Santas Bro wrote:
It is not what one chooses to say, but how it is said...
In virtually every case, what is said can be said in a different way that does not make others feel "less than", and still shows the passion that one feels.
I agree, SB, but I also disagree.... I can't "make others feel". I state my opinion, the reader must be responsible for his own feelings about that opinion. I may be trying for humor or to get someone to see a different perspective forcefully, but my intent is never "to offend". Unfortunately, "offended" has become the a default setting (especially for women).
Yes, it is possible to word things in such a way as to offend the least. However, I think that it is also the responsibility of the reader to
assume a good intent. When most people read, they actually hear a little inner-head "narrator" voice reading the words to them. Sometimes they fail to realize that the voice inflection and emphasis are generated in their own head and not necessarily in the mind of the author.
Take GR's comment for example. Taken at face value and with no other knowledge you might think that GR dislikes Costa Rica, if you don't assume that he has a good intent.

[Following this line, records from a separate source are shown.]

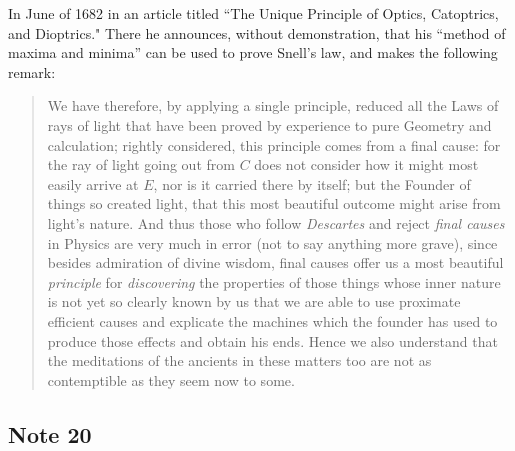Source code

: \documentclass[twoside,openright]{article}
\begin{document}
In June of 1682 in an article titled ``The Unique Principle of Optics,
Catoptrics, and Dioptrics."  There he announces, without
demonstration, that his ``method of maxima and minima'' can be used to
prove Snell's law, and makes the following remark:
\begin{quote}
  We have therefore, by applying a single principle, reduced all the
  Laws of rays of light that have been proved by experience to pure
  Geometry and calculation; rightly considered, this principle comes
  from a final cause: for the ray of light going out from $C$ does not
  consider how it might most easily arrive at $E$, nor is it carried
  there by itself; but the Founder of things so created light, that
  this most beautiful outcome might arise from light's nature. And
  thus those who follow {\em Descartes} and reject {\em final causes}
  in Physics are very much in error (not to say anything more grave),
  since besides admiration of divine wisdom, final causes offer us a
  most beautiful {\em principle} for {\em discovering} the properties
  of those things whose inner nature is not yet so clearly known by us
  that we are able to use proximate efficient causes and explicate the
  machines which the founder has used to produce those effects and
  obtain his ends.  Hence we also understand that the meditations of
  the ancients in these matters too are not as contemptible as they
  seem now to some.
\end{quote}

\subsection*{Note 20}
\label{cnm20}
\end{document}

Knowing GR, and knowing that he has made many trips to Costa Rica I know that GR likes Costa Rica a lot, compared to LA. As compared to Rio, not so much. His point was that he is still completely taken with Rio and
nothing looks good to him in comparison.
When we know someone, we automatically bias toward what we believe their character to be. If SB posted something "offensive" I would assume that I had misread it or misunderstood it or that SB is having a bad day because I know Steve and I know he is a very thoughtful person who would not intentionally offend.

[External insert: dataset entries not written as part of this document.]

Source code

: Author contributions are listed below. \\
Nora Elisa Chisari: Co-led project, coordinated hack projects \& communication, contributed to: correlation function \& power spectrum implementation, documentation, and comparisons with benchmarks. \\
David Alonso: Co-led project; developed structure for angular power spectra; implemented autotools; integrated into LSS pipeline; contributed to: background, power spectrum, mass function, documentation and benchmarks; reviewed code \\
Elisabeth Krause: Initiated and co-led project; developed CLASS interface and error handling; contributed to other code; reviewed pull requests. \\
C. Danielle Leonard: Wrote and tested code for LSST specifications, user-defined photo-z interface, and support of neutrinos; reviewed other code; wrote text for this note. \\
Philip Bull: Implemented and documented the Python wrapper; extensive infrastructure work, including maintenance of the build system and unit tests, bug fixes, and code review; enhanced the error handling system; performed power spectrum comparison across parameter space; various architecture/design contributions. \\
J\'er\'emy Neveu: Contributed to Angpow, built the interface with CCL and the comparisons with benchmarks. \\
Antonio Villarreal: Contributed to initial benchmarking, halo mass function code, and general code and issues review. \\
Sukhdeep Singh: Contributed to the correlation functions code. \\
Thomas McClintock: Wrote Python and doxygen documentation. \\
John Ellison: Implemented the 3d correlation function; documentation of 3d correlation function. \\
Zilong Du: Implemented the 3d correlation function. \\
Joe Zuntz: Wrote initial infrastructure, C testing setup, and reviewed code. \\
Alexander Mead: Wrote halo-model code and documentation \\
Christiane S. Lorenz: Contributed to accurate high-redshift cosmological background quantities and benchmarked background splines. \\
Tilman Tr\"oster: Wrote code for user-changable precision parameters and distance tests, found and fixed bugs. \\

What I'm saying is that, while I agree we as authors need to be aware that our words may be misunderstood. By the same token, as readers we need to assume that this is a discussion among friends. Berk and I may argue all day about "the money" but I know his intentions are good and he is telling it as he sees it. I will disagree with him, but that does not mean that I dislike him or think less of him or think myself superior. We just have different experiences and different perspectives. Teasing each other is just a way to add a little humor to the subject.
I think we have been programed to believe that everyone should have the right to be offended and seek redress. Anyone questioning the validity of the "offense" is criticized for "minimizing" or trying to "invalidate" hurt feelings". I just can't buy into the "I'm entitled to be offended" theory.
By assuming a good intent we negate the vast majority of "offenses" and spend a lot more time "unoffended" and not needing to be compensated, in my humble opinion.

_________________
"Your love gives me such a thrill
but your love don't pay my bills,
I NEED THE MONEY!" - John Lee Hooker
Disclaimer: The above is merely the opinion of the author unless specific scientific data is included.
Your mileage may vary.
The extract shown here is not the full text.